幸福な冒険者たちと不幸な山賊たち
「お、おい………全員ちゃんと付いて来てるか…?」
「ぼくは…ここにいるよ……」
「わ…わたしだって…」
ユックルの首都ユンガイナから南西に一日ほど歩いたくらいだろうか。
森林でおおわれた丘陵地帯を縫うようにして続く赤土の道を、十数人のグループがたいまつを手におっかなびっくり歩いていた。彼らの服装はどれもバラバラであり、ある者は安価な鉄の剣を腰に差し、ある者は弓を背負い、ある者は治療術を使うための杖を手にしている。おそらく彼らは冒険者なのだろう。
それもまだ経験が浅い……
全員で警戒しながら、何者かの襲撃に備える…というよりおびえるような挙動が何よりの証拠だ。

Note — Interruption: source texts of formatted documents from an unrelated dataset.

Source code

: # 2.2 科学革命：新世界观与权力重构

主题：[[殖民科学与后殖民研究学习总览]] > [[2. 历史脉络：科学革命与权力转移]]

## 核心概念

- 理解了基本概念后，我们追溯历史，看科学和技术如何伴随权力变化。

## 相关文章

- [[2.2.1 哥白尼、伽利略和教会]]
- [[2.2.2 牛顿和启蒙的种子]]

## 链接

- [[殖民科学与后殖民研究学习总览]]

彼らのチームリーダーである、剣装備の若い男性もまた自ら先頭を堂々と歩こうと虚勢を張っているが、心の中では不安でいっぱいだった。
(ちくしょう……なにが「簡単な盗賊退治」だ。話が違うじゃないか…!)
彼が憤っているのは理由がある。
彼ら新米の冒険者が、ユンガイナの冒険者ギルドで受けた仕事は「首都の南西の街道に巣食う盗賊を退治せよ」という内容であった。相手はその辺のゴロツキに毛が生えたような連中だから、ギルドで最低限の訓練を受けた彼らでも相手できると言われたのだ。初陣を華々しい勝利で飾るべく意気揚々と出発した冒険者たちであったが、この依頼は冒険者ギルドですら把握できていなかった危険を伴ったものであった。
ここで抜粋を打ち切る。